— EXERCISE —
Every line of the material that includes the word "Tensoren" is to be shown.

++++++++++++++++++++

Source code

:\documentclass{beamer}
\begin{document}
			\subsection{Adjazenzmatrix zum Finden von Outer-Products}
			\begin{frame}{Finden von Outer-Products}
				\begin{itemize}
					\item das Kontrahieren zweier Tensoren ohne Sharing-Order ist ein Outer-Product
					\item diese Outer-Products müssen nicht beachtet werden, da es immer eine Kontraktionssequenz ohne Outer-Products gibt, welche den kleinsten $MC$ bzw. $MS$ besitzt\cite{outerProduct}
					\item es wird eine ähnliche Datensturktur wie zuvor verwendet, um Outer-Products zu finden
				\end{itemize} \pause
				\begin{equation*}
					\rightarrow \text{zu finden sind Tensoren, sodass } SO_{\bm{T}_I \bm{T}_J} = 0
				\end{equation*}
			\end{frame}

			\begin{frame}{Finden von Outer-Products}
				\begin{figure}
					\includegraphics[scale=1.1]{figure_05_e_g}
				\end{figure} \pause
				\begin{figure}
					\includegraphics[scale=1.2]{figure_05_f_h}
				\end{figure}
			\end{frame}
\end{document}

++++++++++++++++++++

— SOLUTION FOR THIS EXERCISE —
					\item das Kontrahieren zweier Tensoren ohne Sharing-Order ist ein Outer-Product
					\rightarrow \text{zu finden sind Tensoren, sodass } SO_{\bm{T}_I \bm{T}_J} = 0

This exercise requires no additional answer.